_About this exercise_.
In the entries that follow, the first line to write out is the one containing "disadvantages of those", and the last is the one containing "one hand (see". Reproduce that stretch exactly, with nothing before or after it.

[Information shown — start]

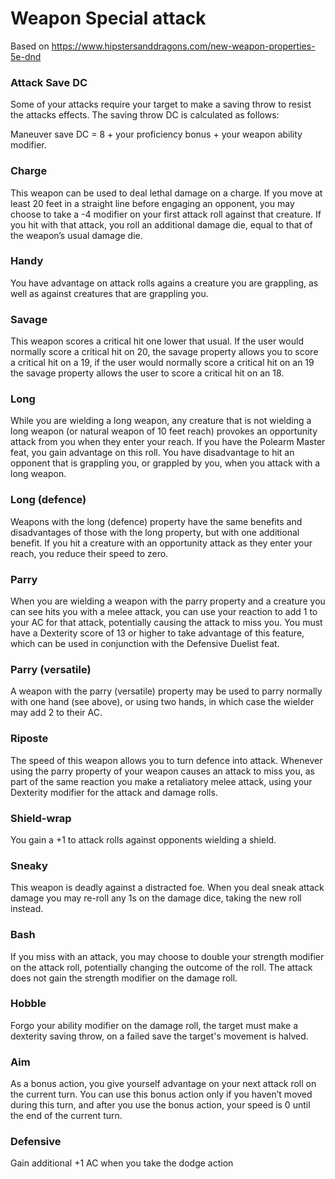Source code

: # Weapon Special attack

Based on https://www.hipstersanddragons.com/new-weapon-properties-5e-dnd

### Attack Save DC 
Some of your attacks require your target to make a saving throw to resist the 
attacks effects. The saving throw DC is calculated as follows:

Maneuver save DC = 8 + your proficiency bonus + your weapon ability modifier.

### Charge
This weapon can be used to deal lethal damage on a charge. If you move at least
20 feet in a straight line before engaging an opponent, you may choose to take 
a -4 modifier on your first attack roll against that creature. If you hit with 
that attack, you roll an additional damage die, equal to that of the weapon’s 
usual damage die.

### Handy
You have advantage on attack rolls agains a creature you are grappling, as well
as against creatures that are grappling you.

### Savage
This weapon scores a critical hit one lower that usual. If the user would 
normally score a critical hit on 20, the savage property allows you to score a 
critical hit on a 19, if the user would normally score a critical hit on an 19
the savage property allows the user to score a critical hit on an 18.

### Long 
While you are wielding a long weapon, any creature that is not wielding a long 
weapon (or natural weapon of 10 feet reach) provokes an opportunity attack from 
you when they enter your reach. If you have the Polearm Master feat, you gain 
advantage on this roll. You have disadvantage to hit an opponent that is 
grappling you, or grappled by you, when you attack with a long weapon.

### Long (defence) 
Weapons with the long (defence) property have the same benefits and 
disadvantages of those with the long property, but with one additional benefit.
If you hit a creature with an opportunity attack as they enter your reach, you 
reduce their speed to zero.

### Parry
When you are wielding a weapon with the parry property and a creature you can 
see hits you with a melee attack, you can use your reaction to add 1 to your AC 
for that attack, potentially causing the attack to miss you. You must have a 
Dexterity score of 13 or higher to take advantage of this feature, which can be 
used in conjunction with the Defensive Duelist feat.

### Parry (versatile)
A weapon with the parry (versatile) property may be used to parry normally with 
one hand (see above), or using two hands, in which case the wielder may add 2 
to their AC.

### Riposte
The speed of this weapon allows you to turn defence into attack. Whenever using 
the parry property of your weapon causes an attack to miss you, as part of the 
same reaction you make a retaliatory melee attack, using your Dexterity 
modifier for the attack and damage rolls.

### Shield-wrap
You gain a +1 to attack rolls against opponents wielding a shield.

### Sneaky
This weapon is deadly against a distracted foe. When you deal sneak attack 
damage you may re-roll any 1s on the damage dice, taking the new roll instead.

### Bash
If you miss with an attack, you may choose to double your strength modifier
on the attack roll, potentially changing the outcome of the roll. The attack
does not gain the strength modifier on the damage roll.

### Hobble
Forgo your ability modifier on the damage roll, the target must make a 
dexterity saving throw, on a failed save the target's movement is halved.

### Aim
As a bonus action, you give yourself advantage on your next attack roll on the 
current turn. You can use this bonus action only if you haven’t moved during 
this turn, and after you use the bonus action, your speed is 0 until the end of 
the current turn.

### Defensive
Gain additional +1 AC when you take the dodge action
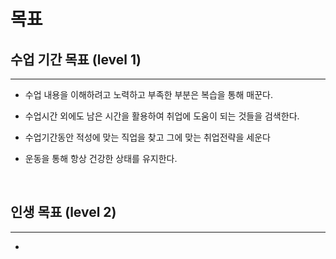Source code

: # **목표**

## **수업 기간 목표** (level 1)
---
* 수업 내용을 이해하려고 노력하고 부족한 부분은 복습을 통해 매꾼다.

* 수업시간 외에도 남은 시간을 활용하여 취업에 도움이 되는 것들을 검색한다.

* 수업기간동안 적성에 맞는 직업을 찾고 그에 맞는 취업전략을 세운다

* 운동을 통해 항상 건강한 상태를 유지한다.

<br>

## **인생 목표** (level 2)
---
*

[Information shown — finish]

_Result of the task_.
disadvantages of those with the long property, but with one additional benefit.
If you hit a creature with an opportunity attack as they enter your reach, you 
reduce their speed to zero.

### Parry
When you are wielding a weapon with the parry property and a creature you can 
see hits you with a melee attack, you can use your reaction to add 1 to your AC 
for that attack, potentially causing the attack to miss you. You must have a 
Dexterity score of 13 or higher to take advantage of this feature, which can be 
used in conjunction with the Defensive Duelist feat.

### Parry (versatile)
A weapon with the parry (versatile) property may be used to parry normally with 
one hand (see above), or using two hands, in which case the wielder may add 2 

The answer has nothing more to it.